Entry Date:
January 27, 2009

Algebraic Topology

Principal Investigator Haynes Miller

Co-investigator Jacob Alexander Lurie


The notion of shape is fundamental in mathematics. Geometry concerns the local properties of shape such as curvature, while topology involves large-scale properties such as genus. Algebraic methods become important in topology when working in many dimensions, and increasingly sophisticated parts of algebra are now being employed. In algebraic topology, we investigate spaces by mapping them to algebraic objects such as groups, and thereby bring into play new methods and intuitions from algebra to answer topological questions. For example, the arithmetic of elliptic curves -- which was at the heart of Andrew Wiles' solution of the Fermat conjecture -- has been lifted into topology, giving new and very powerful tools for the study of geometric objects.

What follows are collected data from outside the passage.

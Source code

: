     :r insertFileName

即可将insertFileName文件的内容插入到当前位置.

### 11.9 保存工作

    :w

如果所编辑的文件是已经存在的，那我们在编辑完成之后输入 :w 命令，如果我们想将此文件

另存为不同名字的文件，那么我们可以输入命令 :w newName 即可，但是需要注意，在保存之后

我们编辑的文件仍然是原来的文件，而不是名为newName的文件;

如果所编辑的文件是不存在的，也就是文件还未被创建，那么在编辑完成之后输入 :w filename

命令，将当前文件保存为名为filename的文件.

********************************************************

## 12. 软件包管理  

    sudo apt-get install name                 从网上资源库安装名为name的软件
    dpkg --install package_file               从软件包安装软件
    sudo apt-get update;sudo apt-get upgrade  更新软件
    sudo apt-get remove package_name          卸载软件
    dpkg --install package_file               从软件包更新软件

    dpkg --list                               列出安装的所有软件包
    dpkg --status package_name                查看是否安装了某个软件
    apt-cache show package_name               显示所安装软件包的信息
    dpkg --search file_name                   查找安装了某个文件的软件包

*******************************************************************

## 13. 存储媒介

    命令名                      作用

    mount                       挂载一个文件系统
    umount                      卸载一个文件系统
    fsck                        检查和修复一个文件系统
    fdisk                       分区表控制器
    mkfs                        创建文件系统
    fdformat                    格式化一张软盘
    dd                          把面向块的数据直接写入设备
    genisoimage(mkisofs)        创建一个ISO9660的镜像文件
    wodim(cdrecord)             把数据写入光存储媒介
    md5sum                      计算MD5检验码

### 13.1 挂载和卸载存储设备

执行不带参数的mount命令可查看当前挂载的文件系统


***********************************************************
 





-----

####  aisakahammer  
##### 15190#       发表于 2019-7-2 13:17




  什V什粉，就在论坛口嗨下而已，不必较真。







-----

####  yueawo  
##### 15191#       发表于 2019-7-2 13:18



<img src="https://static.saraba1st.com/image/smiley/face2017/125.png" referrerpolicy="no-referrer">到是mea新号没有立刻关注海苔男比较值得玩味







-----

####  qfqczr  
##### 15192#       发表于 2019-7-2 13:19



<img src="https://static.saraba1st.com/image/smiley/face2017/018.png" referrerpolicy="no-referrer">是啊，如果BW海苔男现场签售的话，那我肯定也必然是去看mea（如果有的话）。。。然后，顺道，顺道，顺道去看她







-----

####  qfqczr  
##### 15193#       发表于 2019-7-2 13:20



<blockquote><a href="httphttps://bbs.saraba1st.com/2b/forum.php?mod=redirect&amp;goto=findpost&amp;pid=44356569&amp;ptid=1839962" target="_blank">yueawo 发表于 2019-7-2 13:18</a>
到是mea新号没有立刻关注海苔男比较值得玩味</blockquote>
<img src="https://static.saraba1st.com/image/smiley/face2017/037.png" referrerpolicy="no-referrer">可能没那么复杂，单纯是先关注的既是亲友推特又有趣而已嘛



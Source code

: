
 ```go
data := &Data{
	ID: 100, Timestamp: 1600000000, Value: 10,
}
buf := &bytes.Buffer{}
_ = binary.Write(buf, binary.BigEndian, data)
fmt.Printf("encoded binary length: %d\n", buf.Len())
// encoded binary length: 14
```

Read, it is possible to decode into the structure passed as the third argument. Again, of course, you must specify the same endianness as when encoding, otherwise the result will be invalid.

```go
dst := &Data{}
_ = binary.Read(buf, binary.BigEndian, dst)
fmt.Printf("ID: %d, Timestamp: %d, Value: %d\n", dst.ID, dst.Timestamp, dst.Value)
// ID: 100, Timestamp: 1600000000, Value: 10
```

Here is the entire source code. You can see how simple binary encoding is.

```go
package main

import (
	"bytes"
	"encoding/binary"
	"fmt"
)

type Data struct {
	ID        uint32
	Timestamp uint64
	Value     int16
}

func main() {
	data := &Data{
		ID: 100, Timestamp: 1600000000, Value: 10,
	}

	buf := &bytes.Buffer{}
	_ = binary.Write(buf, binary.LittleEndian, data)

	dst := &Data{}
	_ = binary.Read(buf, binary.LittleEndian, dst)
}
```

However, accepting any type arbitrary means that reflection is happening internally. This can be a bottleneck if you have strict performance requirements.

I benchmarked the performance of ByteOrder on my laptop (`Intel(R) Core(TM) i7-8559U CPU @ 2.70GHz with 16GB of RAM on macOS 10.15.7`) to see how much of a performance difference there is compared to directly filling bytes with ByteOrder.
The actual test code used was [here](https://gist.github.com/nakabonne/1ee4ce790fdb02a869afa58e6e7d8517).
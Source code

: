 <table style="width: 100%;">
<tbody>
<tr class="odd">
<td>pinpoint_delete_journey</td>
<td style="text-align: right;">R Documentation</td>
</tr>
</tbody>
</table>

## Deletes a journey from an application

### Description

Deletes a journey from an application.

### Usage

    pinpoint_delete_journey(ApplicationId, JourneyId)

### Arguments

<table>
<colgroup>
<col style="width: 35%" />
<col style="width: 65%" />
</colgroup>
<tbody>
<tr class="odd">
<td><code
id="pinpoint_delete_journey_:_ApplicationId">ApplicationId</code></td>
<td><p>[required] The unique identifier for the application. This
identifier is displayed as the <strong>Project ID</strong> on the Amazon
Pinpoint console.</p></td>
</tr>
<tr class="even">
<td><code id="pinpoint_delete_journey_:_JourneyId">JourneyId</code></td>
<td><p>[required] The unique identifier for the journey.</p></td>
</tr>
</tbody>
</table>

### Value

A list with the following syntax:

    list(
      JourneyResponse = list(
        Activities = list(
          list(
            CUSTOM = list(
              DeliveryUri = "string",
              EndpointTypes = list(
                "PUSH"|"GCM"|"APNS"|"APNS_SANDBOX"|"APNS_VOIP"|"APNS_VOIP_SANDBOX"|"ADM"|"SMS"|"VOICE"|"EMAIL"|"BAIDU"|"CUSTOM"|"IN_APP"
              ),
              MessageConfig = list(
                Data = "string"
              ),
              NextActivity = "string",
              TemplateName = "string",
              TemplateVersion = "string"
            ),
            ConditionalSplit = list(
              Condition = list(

The department has played a seminal role in this line of research, which has now flowered into a major discipline itself. MIT faculty and instructors have gone on to make connections with still more elaborate and contemporary segments of arithmetic algebraic geometry, and are now in the process of reworking this entire area, creating a deep unification of algebraic geometry and algebraic topology. This work will form the foundation of much research over the next decade, and offers the promise of providing tools useful in algebra as well as in topology.

Specifically, the Algebraic Topology group works in stable and unstable homotopy theory, homotopical group theory, higher category theory, derived algebraic geometry, elliptic cohomology, computational homotopy theory and string topology.